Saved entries
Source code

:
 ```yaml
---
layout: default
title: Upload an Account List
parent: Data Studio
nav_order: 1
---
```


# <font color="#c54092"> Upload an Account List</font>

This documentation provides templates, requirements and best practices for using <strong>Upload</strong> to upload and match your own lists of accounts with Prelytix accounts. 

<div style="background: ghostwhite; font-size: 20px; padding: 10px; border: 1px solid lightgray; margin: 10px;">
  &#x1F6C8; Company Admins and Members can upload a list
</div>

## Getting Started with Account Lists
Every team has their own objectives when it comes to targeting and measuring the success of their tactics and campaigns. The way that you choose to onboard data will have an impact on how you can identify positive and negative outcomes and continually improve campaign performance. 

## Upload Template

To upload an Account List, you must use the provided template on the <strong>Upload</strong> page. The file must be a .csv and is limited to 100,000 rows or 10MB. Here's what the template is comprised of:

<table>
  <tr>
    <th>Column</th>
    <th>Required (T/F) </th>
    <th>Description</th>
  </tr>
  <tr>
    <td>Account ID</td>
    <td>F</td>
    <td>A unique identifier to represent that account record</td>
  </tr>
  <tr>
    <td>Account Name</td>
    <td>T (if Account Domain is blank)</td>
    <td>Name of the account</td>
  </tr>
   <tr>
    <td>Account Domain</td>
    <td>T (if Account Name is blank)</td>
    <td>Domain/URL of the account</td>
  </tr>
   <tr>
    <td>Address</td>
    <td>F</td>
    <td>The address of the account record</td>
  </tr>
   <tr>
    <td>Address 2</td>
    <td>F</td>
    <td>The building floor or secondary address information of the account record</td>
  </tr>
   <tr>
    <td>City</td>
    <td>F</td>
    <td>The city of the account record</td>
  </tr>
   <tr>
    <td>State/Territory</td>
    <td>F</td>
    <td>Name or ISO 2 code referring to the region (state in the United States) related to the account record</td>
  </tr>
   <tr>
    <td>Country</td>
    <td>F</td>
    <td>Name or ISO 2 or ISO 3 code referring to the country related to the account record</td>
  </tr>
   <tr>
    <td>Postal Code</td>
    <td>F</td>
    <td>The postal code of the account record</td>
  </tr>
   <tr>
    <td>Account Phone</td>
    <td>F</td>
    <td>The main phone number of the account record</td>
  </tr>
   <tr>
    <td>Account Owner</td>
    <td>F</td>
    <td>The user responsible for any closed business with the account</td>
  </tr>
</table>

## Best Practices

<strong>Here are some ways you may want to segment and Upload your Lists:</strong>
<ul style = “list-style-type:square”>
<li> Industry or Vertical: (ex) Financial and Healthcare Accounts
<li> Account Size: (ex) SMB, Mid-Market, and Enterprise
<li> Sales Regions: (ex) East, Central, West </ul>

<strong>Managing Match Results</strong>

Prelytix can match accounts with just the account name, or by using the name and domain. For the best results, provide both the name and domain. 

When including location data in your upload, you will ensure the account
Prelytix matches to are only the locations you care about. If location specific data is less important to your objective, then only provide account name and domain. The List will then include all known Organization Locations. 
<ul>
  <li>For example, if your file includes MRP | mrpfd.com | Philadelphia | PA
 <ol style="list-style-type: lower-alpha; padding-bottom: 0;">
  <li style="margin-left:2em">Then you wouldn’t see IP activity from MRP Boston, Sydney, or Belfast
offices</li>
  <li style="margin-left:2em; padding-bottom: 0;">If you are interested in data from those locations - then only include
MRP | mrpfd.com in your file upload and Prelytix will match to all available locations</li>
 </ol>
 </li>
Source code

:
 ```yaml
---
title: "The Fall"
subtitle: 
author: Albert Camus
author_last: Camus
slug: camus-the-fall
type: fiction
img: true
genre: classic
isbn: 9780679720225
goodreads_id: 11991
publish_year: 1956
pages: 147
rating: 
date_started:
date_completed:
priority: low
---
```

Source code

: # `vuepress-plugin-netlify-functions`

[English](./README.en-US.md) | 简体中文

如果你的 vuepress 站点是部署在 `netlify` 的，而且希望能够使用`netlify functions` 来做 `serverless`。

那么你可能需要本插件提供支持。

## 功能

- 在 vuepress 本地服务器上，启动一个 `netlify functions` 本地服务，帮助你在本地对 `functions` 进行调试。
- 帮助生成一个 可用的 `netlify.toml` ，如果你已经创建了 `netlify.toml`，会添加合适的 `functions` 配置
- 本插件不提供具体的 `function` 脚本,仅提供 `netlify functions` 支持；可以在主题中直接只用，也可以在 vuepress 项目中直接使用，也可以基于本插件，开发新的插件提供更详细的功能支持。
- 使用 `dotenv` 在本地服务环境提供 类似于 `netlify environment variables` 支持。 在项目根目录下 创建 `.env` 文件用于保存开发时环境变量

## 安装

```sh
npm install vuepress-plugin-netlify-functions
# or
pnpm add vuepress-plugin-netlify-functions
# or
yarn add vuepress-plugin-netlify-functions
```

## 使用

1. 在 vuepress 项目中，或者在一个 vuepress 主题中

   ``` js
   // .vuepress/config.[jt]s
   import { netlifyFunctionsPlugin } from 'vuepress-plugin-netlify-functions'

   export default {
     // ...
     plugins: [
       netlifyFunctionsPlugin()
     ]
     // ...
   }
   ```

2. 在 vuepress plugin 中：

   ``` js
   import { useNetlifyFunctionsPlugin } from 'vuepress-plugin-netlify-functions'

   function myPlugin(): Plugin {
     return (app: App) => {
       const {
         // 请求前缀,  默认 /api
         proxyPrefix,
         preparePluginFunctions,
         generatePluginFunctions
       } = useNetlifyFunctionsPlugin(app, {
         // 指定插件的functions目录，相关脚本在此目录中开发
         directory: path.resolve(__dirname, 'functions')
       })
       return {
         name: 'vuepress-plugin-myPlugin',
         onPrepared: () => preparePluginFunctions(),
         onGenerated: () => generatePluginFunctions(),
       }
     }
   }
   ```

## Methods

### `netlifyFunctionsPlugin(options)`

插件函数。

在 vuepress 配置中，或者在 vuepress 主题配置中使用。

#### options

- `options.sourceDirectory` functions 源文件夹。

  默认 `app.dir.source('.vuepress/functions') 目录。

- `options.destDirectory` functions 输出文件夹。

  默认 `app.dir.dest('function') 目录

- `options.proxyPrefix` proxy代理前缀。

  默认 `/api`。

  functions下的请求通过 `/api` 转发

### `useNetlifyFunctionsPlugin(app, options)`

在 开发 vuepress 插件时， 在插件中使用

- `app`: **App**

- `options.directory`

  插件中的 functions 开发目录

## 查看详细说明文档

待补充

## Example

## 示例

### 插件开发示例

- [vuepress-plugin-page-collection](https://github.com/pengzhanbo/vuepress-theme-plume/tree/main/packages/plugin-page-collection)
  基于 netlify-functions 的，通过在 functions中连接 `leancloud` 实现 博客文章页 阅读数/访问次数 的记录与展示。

_Goal of the exercise_
Repeat only what lies between the first line of the data and the line containing "## Upload Template", both of those lines included, exactly as it stands.

_Answer to the problem_
Source code

:
 ```yaml
---
layout: default
title: Upload an Account List
parent: Data Studio
nav_order: 1
---
```


# <font color="#c54092"> Upload an Account List</font>

This documentation provides templates, requirements and best practices for using <strong>Upload</strong> to upload and match your own lists of accounts with Prelytix accounts. 

<div style="background: ghostwhite; font-size: 20px; padding: 10px; border: 1px solid lightgray; margin: 10px;">
  &#x1F6C8; Company Admins and Members can upload a list
</div>

## Getting Started with Account Lists
Every team has their own objectives when it comes to targeting and measuring the success of their tactics and campaigns. The way that you choose to onboard data will have an impact on how you can identify positive and negative outcomes and continually improve campaign performance. 

## Upload Template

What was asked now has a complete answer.